Le secret est toutefois maintenu côté allié dès l’armistice, pendant la Conférence de la Paix de Versailles et encore après : même en temps de paix, on s’observe et on intercepte les communications des anciens adversaires comme celles des alliés. Ce secret maintenu empêche les chiffreurs de briller dans leur cercle privé comme dans la vie publique, eux dont l’image est ternie par le mépris qu’on témoigne aux « embusqués », terme péjoratif désignant ceux qui ont agi à l’abri des bureaux des ministères. Certes, ils reçoivent des lettres de félicitations de leur hiérarchie, mais ont pour consigne de rester discrets[48]. Certains créent de nouveaux espaces, comme les chiffreurs français qui se réunissent dès la fin des années 1920 dans des amicales de réservistes[49] : cette communauté participe en quelque sorte à faire perdurer la culture du secret du Chiffre dans un entre-soi où les réservistes se retrouvent pour des exercices de chiffrement et de déchiffrement et se remémorent des événements de la guerre[50].

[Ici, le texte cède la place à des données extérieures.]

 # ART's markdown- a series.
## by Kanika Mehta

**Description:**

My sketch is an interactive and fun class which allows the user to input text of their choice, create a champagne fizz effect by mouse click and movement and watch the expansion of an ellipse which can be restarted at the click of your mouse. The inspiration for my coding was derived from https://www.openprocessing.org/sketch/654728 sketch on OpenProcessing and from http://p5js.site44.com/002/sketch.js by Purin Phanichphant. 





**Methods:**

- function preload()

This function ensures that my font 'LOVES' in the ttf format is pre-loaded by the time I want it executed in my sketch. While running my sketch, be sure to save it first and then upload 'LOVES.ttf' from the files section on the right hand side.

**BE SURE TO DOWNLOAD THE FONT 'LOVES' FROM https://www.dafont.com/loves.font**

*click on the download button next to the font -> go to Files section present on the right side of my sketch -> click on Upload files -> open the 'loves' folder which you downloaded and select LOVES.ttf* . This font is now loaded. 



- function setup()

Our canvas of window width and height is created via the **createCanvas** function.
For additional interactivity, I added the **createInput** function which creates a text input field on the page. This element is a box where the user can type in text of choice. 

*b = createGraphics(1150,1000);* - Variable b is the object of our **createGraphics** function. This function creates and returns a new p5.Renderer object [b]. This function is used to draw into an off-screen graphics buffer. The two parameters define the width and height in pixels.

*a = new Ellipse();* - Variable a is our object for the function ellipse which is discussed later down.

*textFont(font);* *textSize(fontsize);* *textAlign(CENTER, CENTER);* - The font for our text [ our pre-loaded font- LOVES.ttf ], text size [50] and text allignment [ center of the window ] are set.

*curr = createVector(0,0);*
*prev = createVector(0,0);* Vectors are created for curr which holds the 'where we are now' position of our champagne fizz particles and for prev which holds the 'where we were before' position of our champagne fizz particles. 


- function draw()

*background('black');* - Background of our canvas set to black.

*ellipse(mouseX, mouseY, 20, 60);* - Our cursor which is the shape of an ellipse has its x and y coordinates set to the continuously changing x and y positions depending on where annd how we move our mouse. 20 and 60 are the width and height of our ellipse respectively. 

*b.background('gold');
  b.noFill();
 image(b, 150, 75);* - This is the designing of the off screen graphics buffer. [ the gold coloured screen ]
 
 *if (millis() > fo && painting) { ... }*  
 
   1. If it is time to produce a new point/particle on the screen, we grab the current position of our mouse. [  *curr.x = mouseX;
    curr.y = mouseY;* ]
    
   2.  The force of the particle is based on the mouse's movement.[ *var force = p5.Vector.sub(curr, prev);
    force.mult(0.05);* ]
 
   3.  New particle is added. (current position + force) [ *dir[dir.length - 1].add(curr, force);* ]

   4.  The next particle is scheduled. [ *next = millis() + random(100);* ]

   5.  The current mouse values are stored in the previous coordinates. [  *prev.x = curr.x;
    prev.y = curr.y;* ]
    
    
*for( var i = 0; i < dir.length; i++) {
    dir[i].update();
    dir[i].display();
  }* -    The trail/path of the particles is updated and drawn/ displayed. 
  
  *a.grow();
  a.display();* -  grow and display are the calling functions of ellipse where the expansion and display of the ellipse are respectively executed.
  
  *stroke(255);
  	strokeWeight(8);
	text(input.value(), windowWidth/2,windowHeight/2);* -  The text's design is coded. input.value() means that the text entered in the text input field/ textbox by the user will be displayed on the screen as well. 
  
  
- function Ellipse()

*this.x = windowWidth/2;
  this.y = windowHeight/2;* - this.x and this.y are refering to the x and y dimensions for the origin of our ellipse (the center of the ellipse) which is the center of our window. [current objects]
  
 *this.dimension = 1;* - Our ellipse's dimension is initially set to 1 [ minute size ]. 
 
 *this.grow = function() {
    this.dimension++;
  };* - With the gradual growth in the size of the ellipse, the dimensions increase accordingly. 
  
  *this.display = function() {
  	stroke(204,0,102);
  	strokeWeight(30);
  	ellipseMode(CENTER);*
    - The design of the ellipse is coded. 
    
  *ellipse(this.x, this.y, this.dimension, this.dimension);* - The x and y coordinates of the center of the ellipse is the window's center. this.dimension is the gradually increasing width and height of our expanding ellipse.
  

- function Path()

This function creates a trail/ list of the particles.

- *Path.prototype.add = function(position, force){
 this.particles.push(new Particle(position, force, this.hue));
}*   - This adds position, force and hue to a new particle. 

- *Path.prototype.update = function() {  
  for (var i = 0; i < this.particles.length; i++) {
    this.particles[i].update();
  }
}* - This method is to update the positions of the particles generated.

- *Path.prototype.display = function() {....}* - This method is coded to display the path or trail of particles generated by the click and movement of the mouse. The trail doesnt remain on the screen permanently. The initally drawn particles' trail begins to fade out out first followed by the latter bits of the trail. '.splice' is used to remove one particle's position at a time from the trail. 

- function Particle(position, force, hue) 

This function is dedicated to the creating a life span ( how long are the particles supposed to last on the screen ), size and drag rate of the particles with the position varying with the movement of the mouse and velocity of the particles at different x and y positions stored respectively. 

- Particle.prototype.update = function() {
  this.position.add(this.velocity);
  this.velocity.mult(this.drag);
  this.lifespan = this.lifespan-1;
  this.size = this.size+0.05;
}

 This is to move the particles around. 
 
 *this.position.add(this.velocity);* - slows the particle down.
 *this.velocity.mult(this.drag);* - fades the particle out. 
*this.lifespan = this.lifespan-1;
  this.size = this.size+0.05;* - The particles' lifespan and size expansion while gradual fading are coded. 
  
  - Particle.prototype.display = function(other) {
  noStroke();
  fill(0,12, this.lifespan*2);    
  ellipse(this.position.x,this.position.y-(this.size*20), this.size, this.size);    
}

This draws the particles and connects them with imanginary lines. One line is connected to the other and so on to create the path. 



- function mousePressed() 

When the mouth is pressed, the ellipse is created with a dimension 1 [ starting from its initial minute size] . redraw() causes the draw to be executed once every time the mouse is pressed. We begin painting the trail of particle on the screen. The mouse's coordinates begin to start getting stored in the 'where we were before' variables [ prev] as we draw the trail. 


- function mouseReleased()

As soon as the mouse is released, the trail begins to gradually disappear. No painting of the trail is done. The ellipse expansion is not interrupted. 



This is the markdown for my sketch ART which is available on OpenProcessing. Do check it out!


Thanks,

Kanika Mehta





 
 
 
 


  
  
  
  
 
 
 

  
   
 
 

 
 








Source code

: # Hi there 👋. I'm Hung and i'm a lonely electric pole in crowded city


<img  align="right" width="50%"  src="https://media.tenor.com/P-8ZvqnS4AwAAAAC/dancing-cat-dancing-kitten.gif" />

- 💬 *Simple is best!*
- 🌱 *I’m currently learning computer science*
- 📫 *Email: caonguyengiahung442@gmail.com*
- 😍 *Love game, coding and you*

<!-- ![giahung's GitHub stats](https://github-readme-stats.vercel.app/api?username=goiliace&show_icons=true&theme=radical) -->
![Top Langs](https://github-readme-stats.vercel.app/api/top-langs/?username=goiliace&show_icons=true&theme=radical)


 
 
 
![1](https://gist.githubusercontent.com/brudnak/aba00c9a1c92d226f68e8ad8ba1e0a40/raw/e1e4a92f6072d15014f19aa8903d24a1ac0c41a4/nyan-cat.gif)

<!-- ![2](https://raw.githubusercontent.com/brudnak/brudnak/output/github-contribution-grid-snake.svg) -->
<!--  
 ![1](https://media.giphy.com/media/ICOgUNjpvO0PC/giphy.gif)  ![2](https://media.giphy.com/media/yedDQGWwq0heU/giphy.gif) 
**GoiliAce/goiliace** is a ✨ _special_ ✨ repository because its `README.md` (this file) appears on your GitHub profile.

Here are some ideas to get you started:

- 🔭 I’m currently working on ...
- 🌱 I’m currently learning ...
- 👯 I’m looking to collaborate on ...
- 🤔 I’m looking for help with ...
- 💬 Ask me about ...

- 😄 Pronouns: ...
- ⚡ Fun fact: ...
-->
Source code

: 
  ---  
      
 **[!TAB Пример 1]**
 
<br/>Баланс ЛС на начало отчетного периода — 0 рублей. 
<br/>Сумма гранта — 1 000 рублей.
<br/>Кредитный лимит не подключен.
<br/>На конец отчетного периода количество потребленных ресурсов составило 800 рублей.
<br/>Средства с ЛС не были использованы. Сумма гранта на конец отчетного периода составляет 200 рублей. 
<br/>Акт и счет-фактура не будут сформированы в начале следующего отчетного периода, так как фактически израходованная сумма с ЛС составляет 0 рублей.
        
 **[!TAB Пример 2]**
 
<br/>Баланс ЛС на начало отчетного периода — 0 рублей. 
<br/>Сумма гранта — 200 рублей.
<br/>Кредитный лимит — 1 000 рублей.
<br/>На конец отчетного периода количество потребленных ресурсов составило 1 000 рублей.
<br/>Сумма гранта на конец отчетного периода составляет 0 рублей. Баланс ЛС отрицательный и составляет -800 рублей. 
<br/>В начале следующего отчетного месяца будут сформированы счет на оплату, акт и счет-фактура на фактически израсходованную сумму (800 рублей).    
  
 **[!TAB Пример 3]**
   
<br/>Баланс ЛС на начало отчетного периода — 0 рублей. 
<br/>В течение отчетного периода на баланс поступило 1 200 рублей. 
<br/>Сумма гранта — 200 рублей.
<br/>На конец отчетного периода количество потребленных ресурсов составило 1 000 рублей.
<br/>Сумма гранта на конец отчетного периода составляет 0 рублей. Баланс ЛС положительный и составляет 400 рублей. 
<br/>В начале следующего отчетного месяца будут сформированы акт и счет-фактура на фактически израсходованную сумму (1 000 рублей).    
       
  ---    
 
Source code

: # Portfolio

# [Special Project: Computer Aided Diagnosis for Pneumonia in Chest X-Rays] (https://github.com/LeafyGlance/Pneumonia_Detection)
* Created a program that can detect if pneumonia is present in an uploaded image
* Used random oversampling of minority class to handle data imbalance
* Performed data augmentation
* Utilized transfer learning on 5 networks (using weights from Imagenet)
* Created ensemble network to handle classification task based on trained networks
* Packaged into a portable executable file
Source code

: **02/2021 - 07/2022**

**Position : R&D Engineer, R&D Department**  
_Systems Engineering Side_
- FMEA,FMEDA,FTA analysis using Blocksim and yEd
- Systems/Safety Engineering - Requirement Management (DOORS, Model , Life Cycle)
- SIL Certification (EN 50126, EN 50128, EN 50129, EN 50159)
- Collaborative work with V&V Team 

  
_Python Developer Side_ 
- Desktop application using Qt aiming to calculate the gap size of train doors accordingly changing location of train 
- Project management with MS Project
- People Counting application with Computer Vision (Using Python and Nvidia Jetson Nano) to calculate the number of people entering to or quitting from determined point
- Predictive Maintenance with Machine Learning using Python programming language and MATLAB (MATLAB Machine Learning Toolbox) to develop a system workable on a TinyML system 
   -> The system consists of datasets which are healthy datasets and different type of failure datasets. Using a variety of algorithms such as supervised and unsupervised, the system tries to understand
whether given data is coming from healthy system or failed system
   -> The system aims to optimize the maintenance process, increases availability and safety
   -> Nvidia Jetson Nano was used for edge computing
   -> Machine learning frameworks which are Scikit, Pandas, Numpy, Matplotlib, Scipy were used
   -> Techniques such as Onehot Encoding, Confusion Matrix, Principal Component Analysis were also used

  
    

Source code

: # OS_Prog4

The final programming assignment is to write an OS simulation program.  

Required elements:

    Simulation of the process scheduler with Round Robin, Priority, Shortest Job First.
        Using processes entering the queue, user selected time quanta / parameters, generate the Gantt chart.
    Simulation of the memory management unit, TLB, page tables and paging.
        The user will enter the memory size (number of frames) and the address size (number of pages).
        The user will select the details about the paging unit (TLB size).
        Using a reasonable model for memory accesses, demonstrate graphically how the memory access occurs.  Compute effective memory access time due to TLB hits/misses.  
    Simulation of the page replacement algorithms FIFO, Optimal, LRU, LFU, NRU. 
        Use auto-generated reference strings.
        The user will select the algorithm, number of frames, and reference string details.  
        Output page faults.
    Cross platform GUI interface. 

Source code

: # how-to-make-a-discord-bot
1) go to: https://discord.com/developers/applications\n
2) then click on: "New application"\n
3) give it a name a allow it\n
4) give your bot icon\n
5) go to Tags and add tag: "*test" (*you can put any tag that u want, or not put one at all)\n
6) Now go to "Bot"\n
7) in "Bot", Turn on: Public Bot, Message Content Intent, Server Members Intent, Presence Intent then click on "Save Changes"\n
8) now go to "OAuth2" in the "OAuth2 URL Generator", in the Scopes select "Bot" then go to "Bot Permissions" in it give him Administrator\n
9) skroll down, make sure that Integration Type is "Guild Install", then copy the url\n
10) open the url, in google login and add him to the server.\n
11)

Mémoires, histoires et conférences sur le Chiffre pendant l’Entre-Deux-Guerres

De nombreux historiques, souvenirs, histoires non-officielles, ou chapitres solitaires occupent les différents fonds d’archives. Si ces documents sont désormais accessibles sans dérogation, nous pouvons nous intéresser à leur statut à la sortie de la guerre, au prisme de la culture du secret du Chiffre. La plupart de ces souvenirs n’atteint pas le stade de la publication, soit par réserve de leur auteur, conscient de risque pour le Chiffre si l’ouvrage devenait accessible au grand public, soit par intervention des autorités militaires ou navales qui en interdisent la parution. Le premier cas de figure semble être assez courant en France : ainsi, ni l’Historique du Chiffre, de l’Origine au 28 mai 1921 signé par Manusia, pseudonyme pris par Marcel Givierge, chef de la section du Chiffre du GQG français de 1914 à 1917[51], ni ses souvenirs[52], ni ceux d’Olivari, envoyé en mission en Russie puis en Italie entre 1916 et 1918[53], ne sont publiés. Pour ceux qui paraissent, soit la censure est passée par là, soit le devoir de réserve a muselé l’auteur qui reste laconique sur les activités du Chiffre pendant la guerre. C’est le cas du Traité de cryptographie de Lange et Soudart[54], tous deux anciens du Chiffre du GQG, se bornent à un exposé très théorique sur les principes de la cryptographie et passent brièvement sur la période de la Grande Guerre. De même, les conférences de Givierge, quoique données dans un cadre militaire, ne mentionnent pas les exploits du Chiffre français[55]. Les souvenirs de François Cartier, chef du Chiffre du cabinet du ministre de la guerre tout au long de la Grande Guerre, sont publiés dans la revue Radio-électricité en 1923 et 1924, mais contiennent également fort peu d’informations sur les travaux du Chiffre français à cette période[56]. Certes, un article paru dans la Revue des Deux Mondes en 1935, intitulé « La guerre des Chiffres »[57], laisse présager des révélations tonitruantes sur les activités du Chiffre mais, bien peu renseigné sur les cas français et anglais, il ne reprend que des informations contenues dans l’ouvrage de Herbert O. Yardley, Le Cabinet noir américain[58].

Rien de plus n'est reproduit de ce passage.